Competing Interests: The authors have declared that no competing interests exist.

Figures

**Figure 1. Gene Maps of the plastid chromosomes of *C. deserticola*.**
Genes shown inside the circle are transcribed clockwise, those outside the circle are transcribed counterclockwise. The large single copy region (LSC) and the small single copy region (SSC) are separated by two inverted repeats (IRa and IRb). Asterisks indicate intron containing genes. Pseudogenes are marked by Ψ.

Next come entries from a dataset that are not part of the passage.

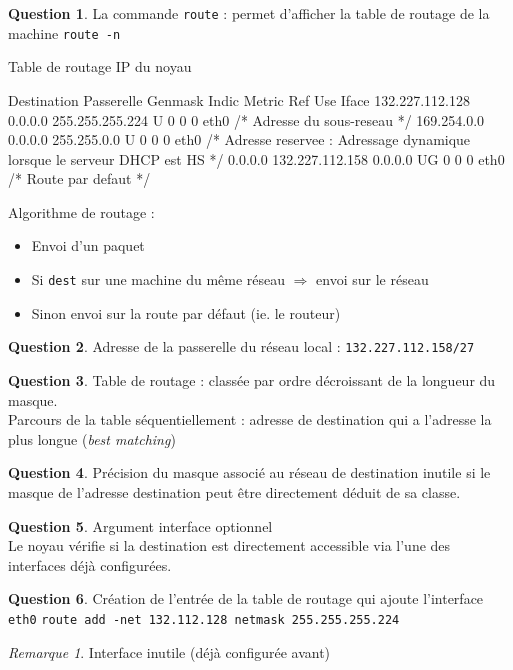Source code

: \documentclass[11pt,english,french]{scrreprt}
\theoremstyle{remark}
\newtheorem*{rem*}{Remarque}
\theoremstyle{definition}
\newtheorem{ques*}{Question}[subsection]
\begin{document}
\begin{ques*}
	La commande \lstinline!route! : permet d'afficher la table de routage de la machine
	\lstinline!route -n!

Table de routage IP du noyau
\begin{verbatimtab}[4]
Destination		Passerelle		Genmask			Indic Metric Ref	Use	Iface
132.227.112.128	0.0.0.0 		255.255.255.224 U	  0		 0 		0 	eth0  
/* Adresse du sous-reseau */
169.254.0.0     0.0.0.0			255.255.0.0		U	  0		 0		0	eth0	
/* Adresse reservee : Adressage dynamique lorsque le serveur DHCP est HS */
0.0.0.0			132.227.112.158	0.0.0.0			UG	  0 	 0		0	eth0	
/* Route par defaut */
\end{verbatimtab}
	
	Algorithme de routage :\begin{itemize}
		\item Envoi d'un paquet
		\item Si \lstinline!dest! sur une machine du même réseau $\Rightarrow$ envoi sur le réseau
		\item Sinon envoi sur la route par défaut (ie. le routeur)
	\end{itemize}
\end{ques*}

\begin{ques*}
Adresse de la passerelle du réseau local : \lstinline!132.227.112.158/27!
\end{ques*}


\begin{ques*}
Table de routage : classée par ordre décroissant de la longueur du masque.\\
	Parcours de la table séquentiellement : adresse de destination qui a l'adresse la plus longue (\emph{best matching})
\end{ques*}


\begin{ques*}
	Précision du masque associé au réseau de destination inutile si le masque de l'adresse  destination peut être directement déduit de sa classe.
\end{ques*}

\begin{ques*}
	Argument interface optionnel\\
	Le noyau vérifie si la destination est directement accessible via l'une des interfaces déjà configurées.
\end{ques*}


\begin{ques*}
	Création de l'entrée de la table de routage qui ajoute l'interface \lstinline!eth0!
	\lstinline!route add -net 132.112.128 netmask 255.255.255.224!
	
	\begin{rem*}
		Interface inutile (déjà configurée avant)
	\end{rem*}
\end{ques*}
\end{document}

**Figure 2. Pairwise dN/dS value of *C. deserticola* (Cd), *E. virginiana* (Ev) and *N. tabacum* (Nt) vs. *O. europaea* (Oe) for all shared protein-coding genes.**
*indicates gene lost, ^#indicates the absence of non synonymous substitutions, ^$indicates the absence of synonymous substitutions.

Figure 3. Phylogenetic evidence for horizontal gene transfer of the plastid rpoC2 from *Haloxylon ammodendron* to *Cistanche deserticola.*
Lamiales are coloured in red, and Caryophyllales are coloured in blue. While the ten *C. deserticola* sequences involved in horizontal gene transfer are coloured in red. Numbers at nodes are posterior probabilities >0.60 and maximum likelihood bootstrap values >60. The Genebank number: *Oryza nivara*, NC_005973; *Antirrhinum indicum*, GQ997028; *Sesamum indicum*, NC_016433; *Boea hygrometrica*, NC_016468; *Jasminum nudiflorum*, NC_008407; Olea europaea, NC_013707; *Basella alba*, HQ843359; *Opuntia microdasys*, HQ843375; *Pereskia aculeata*, HQ843376; *Portulaca oleracea*, HQ843380; Mollugo verticillata, HQ843373; *Bougainvillea glabra*, HQ843360; *Mirabilis jalapa*, HQ843372; *Phytolacca americana*, HQ843378; *Celosia cristata*, HQ843361; *Spinacia oleracea*, NC_002202; *Silene conica*, NC_016729; *Stellaria media*, HQ843386; *Cistanche deserticola* (HGT), KC543998.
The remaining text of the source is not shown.